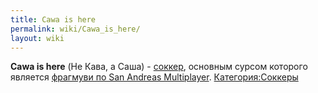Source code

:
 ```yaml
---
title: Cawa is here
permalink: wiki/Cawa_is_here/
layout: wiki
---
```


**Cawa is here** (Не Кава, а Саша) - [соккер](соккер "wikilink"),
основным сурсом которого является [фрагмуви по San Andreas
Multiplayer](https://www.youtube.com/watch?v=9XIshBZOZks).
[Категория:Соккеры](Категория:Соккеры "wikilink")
--
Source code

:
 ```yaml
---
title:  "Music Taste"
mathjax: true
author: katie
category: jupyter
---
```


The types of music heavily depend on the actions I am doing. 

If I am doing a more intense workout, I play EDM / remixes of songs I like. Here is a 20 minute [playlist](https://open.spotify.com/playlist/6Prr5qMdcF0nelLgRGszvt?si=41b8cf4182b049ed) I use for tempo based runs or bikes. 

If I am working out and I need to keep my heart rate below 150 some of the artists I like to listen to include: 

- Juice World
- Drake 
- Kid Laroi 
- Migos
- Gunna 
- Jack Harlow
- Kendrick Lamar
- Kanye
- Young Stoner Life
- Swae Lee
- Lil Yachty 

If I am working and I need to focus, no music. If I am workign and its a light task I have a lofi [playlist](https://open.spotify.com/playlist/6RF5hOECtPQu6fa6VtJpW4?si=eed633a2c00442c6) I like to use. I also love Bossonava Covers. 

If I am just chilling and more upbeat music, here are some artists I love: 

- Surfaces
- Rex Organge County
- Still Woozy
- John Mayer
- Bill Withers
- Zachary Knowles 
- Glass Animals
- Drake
---
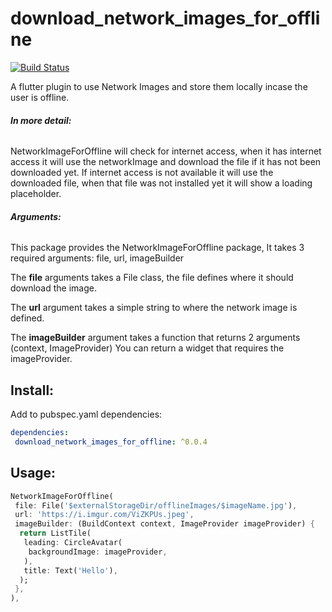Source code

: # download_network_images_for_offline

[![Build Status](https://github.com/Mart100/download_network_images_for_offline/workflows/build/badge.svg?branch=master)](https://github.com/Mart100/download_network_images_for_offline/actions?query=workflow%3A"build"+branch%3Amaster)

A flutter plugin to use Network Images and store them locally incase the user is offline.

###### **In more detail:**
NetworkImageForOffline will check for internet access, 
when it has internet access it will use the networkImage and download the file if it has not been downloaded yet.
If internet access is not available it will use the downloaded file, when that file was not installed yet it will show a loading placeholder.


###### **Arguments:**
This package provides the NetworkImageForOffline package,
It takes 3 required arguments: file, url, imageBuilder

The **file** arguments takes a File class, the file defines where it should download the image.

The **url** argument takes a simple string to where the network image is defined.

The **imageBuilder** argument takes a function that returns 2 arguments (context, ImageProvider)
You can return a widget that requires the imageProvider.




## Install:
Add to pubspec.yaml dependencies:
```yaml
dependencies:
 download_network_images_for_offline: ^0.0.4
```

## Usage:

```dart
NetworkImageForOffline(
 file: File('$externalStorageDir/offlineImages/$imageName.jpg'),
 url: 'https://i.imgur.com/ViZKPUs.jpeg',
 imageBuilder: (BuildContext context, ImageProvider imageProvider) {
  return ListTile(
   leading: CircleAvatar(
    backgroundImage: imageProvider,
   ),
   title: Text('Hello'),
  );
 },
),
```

[INSTRUCTIONS TO FOLLOW] Looking at the data above, write out exactly the lines that start at the one containing "is here** (Не" and end at the one containing "[Категория:Сок"; include both and nothing beyond.

[TASK ANSWER]
**Cawa is here** (Не Кава, а Саша) - [соккер](соккер "wikilink"),
основным сурсом которого является [фрагмуви по San Andreas
Multiplayer](https://www.youtube.com/watch?v=9XIshBZOZks).
[Категория:Соккеры](Категория:Соккеры "wikilink")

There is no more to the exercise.